All responsible parties to the process of urban development are becoming more keenly focused on ensuring ‘genuine’ value for money in the delivery of improvements to the built environment for everyone concerned. But it takes time, and the property industry is already finding it a lengthy, tortuous and formidable journey.
Real Estate Realities
Whilst recognising the growing need for better ways to account for social, economic and environmental value in framing property investment and development decisions, a range of issues worthy of consideration emerge regarding present practice. Some of these can best be summarised as follows:
- The present process is complex, time-consuming, expensive, cryptic, concealed, and extremely volatile in both adoption and application.
- Context should be everything. Social value can mean different things, to different people, in different places at different times. Especially true when it comes to urban developmentInvestors, developers and professional teams are having to learn how to understand and demonstrate the way their buildings can add significant value to society and the local community through the manner in which they are located, designed, built, managed and occupied. Some of this is genuine, some artifice, but the game is on! (See, for example, “Measuring the Social Value of Offices”, BCO, 2016).
- SV is becoming ‘big business’; and, in the usual way of things, the big players will best be able to ‘game the system’. Witness the springing-up of specialist SV consultancy services and the promotion of modish valuation methodologies.

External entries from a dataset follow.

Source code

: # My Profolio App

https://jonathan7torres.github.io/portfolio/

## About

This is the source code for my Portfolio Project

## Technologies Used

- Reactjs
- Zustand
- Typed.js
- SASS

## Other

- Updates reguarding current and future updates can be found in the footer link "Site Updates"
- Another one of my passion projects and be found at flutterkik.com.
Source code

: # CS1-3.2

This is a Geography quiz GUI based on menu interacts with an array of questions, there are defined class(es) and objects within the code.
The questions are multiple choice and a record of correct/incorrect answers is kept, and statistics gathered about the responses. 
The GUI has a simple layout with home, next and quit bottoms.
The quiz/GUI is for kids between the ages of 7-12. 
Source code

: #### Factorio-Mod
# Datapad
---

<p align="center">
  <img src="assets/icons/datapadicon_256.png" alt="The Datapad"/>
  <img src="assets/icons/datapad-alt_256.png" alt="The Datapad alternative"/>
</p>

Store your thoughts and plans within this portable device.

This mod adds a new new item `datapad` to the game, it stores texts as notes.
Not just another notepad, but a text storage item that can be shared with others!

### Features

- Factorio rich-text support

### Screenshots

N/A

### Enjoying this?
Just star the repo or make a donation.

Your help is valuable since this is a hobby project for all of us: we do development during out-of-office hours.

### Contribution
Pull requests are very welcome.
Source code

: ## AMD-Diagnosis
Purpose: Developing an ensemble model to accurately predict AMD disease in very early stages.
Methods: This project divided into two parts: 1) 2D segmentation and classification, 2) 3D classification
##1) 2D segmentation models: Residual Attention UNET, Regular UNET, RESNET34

- Likewise, while the precepts of ‘proportionality’, ‘comparability’ and ‘standardisation’ proclaimed by Government are seemingly worthy ones, they preclude the situational exercise of good sense and professional judgement. This is compounded by the mushrooming use of automated evaluation tools.
- An intrinsic ambivalence exists between consistency and discretion. On the one hand, investors and developers seek confidence and certainty in their dealings. On the other, they contend that ‘no-one-size-fits-all’ in terms of specific location, design, operation and disposal.
- The ‘March of the Measurers’ is relentless, and though more information, better benchmarked, is always welcome, there is a certain need for caution, as measurement in the built environment is inherently idiosyncratic given the diversity of the sector and the vast range of outcomes it is trying to achieve.
- The problem of ‘additionality’ appears largely to be ignored. Additionality is all about the marginal difference a project makes, and what value it adds. For, in a social value context, it is relevant to ask the question: what difference is the development making compared to another proposal? Or, what would happen if the project did not proceed?– Professional valuers will be all too well aware that relatively small changes in the constituent factors of time, cost, income, interest and yield can collectively have massive impacts upon value – especially if all are moving in the same direction. And this just concerns the ‘tangible’ elements of a valuation. Once you start adding intangible proxies to the equation the result becomes a delusional fantasy.
- There is sensitivity about the use of ‘financial proxies’ and other estimates and assumptions made in the Social Return On Investment method. Sometimes described as “dressing up one’s own prejudices”, sometimes seen as “professional judgements”. (You pays your money, and you takes your choice!).
Enigmatic Epitaph
Reframing a recurring ideal frequently reorders and refreshes purposeful ambition; but it can also confuse and complicate public perception and professional practice. Arguably, this seems to be precisely the case with Social Value as an instrument of policy formulation and plan implementation. As with the notion of “sustainability” some 30 or so years ago, the theory is unquestionably a force for good, and assuredly will have a positive influence over time. It would be rather surprising if it wasn’t and didn’t. But the present bandwagon on which many social value devotees travel has created a vehicle promising all kinds of exciting destinations and fancy fare structures. A force for good it might be – but presently it is one full of flattering rhetoric, false prophets and flawed measurement.